Joe Paul Cyriac

25 x 25
2020-2021

Grant Period: Four months

Joe Paul Cyriac is a photographer whose works often originate as sculptures. Born and brought up in Trivandrum, he studied Economics at Mumbai University before moving to Dhaka to study Photography at the Pathshala South Asian Media Institute. His photographic works are experimental with interest in the tactile, dealing with notions of perception in two dimensional and three-dimensional worlds. Through this project, Joe intends to make a series of tricolour gum bichromate prints and sculptures titled The Order of Sorcery by appropriating images collected from panoramas of India uploaded to Google Street by its contributors.

The axis of the project revolves around concerns of interpersonal ethics and surveillance in the Internet era.

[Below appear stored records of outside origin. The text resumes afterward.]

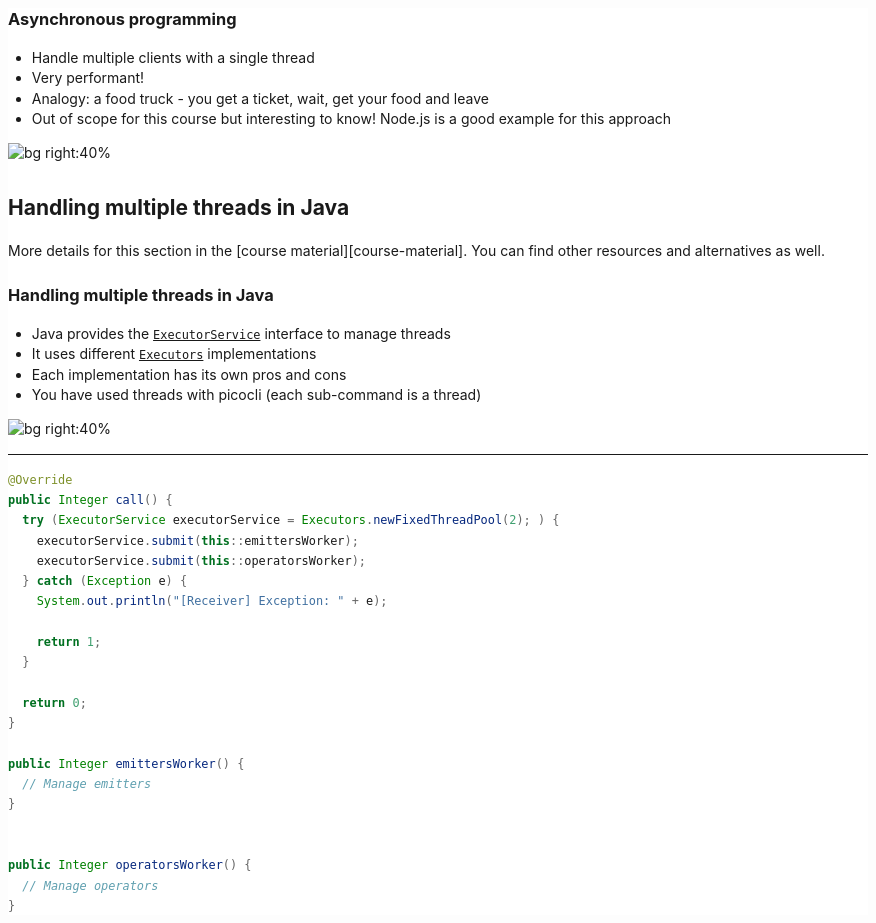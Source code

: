 ### Asynchronous programming

- Handle multiple clients with a single thread
- Very performant!
- Analogy: a food truck - you get a ticket, wait, get your food and leave
- Out of scope for this course but interesting to know! Node.js is a good
  example for this approach

![bg right:40%](https://images.unsplash.com/photo-1509315811345-672d83ef2fbc?fit=crop&h=720)

## Handling multiple threads in Java



More details for this section in the [course material][course-material]. You can
find other resources and alternatives as well.

### Handling multiple threads in Java

- Java provides the
  [`ExecutorService`](https://docs.oracle.com/en/java/javase/21/docs/api/java.base/java/util/concurrent/ExecutorService.html)
  interface to manage threads
- It uses different
  [`Executors`](https://docs.oracle.com/en/java/javase/21/docs/api/java.base/java/util/concurrent/Executors.html)
  implementations
- Each implementation has its own pros and cons
- You have used threads with picocli (each sub-command is a thread)

![bg right:40%](https://images.unsplash.com/photo-1529133396358-0f5f0c4a1c8a?fit=crop&h=720)

---

```java
@Override
public Integer call() {
  try (ExecutorService executorService = Executors.newFixedThreadPool(2); ) {
    executorService.submit(this::emittersWorker);
    executorService.submit(this::operatorsWorker);
  } catch (Exception e) {
    System.out.println("[Receiver] Exception: " + e);

    return 1;
  }

  return 0;
}

public Integer emittersWorker() {
  // Manage emitters
}


public Integer operatorsWorker() {
  // Manage operators
}
```


[discussions]: https://github.com/orgs/heig-vd-dai-course/discussions/453
[illustration]: ./images/main-illustration.jpg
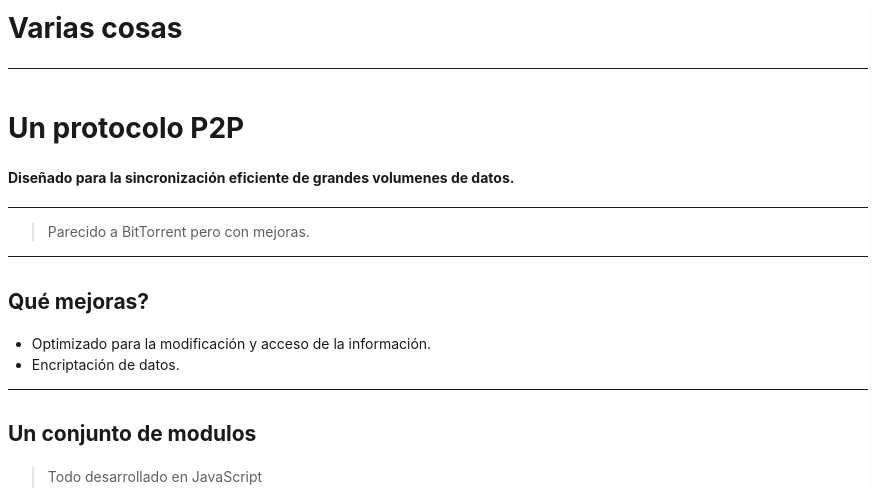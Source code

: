 
# Varias cosas

---

# Un protocolo P2P

#### Diseñado para la sincronización eficiente de grandes volumenes de datos.

---

> Parecido a BitTorrent pero con mejoras.

---

## Qué mejoras?

- Optimizado para la modificación y acceso de la información.
- Encriptación de datos.

---

## Un conjunto de modulos

> Todo desarrollado en JavaScript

In 2016, the Indian government rejected a proposal to roll out Google Street view, an app through which one can explore cities, tourist spots, hills and rivers using 360-degree panoramic and street-level imagery. It was believed that allowing such image-capturing may compromise India’s homeland security. But the app still contains a collection of user-contributed panoramic images which can be accessed by anyone.

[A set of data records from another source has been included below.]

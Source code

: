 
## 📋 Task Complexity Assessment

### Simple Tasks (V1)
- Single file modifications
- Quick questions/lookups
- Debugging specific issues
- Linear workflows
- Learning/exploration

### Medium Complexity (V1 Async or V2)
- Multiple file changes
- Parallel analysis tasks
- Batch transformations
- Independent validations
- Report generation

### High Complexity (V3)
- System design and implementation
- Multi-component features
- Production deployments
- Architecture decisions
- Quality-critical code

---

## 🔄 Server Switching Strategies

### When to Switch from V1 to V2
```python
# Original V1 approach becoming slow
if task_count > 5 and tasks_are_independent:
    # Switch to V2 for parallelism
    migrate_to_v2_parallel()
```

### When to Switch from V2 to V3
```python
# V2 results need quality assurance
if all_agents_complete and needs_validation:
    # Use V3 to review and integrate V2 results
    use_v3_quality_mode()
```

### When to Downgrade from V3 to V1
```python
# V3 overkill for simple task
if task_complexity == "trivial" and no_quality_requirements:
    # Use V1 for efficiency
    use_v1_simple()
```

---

In the context of Covid-19 pandemic and lockdowns, when many experiences have shifted online, Joe will use the Google Street app to undertake a virtual road trip across India. Images uploaded by contributors in Google Street sometimes have abstract black shapes - distortions occupying space within the 360-degree panoramas. Joe will collect these images and turn them into photographic prints using the 19th-century alternative photography process of tricolour gum bichromate printing. Scanned digital copies of the prints and documentation of the sculptures will be then used along with the findings of the ongoing research into the nature of images in the internet era and internet policies of the Indian state to prepare a performance lecture. This lecture is how the work will be presented online.

It is important for IFA to support this work that coincides two scopic regimes of surveillance – the first being the present technology of Google; the other – the 19th-century technology of photographic print that was also used for surveying landscapes. The outcome of the project will be the series of tricolour gum bichromate prints and a lecture-performance. The Grantee’s deliverables to IFA along with the final report will be the digital images sourced from Google Street, scanned images of the tricolour gum bichromate prints and sculptures, video recording of the lecture performance and photo documentation of the negatives and the tricolour gum bichromate printing process.

This grant is made possible under the special initiative 25x25, with support from lead donor Kshirsagar-Apte Foundation, and philanthropy partners, Titan Company Limited, Priya Paul, and Sethu Vaidyanathan.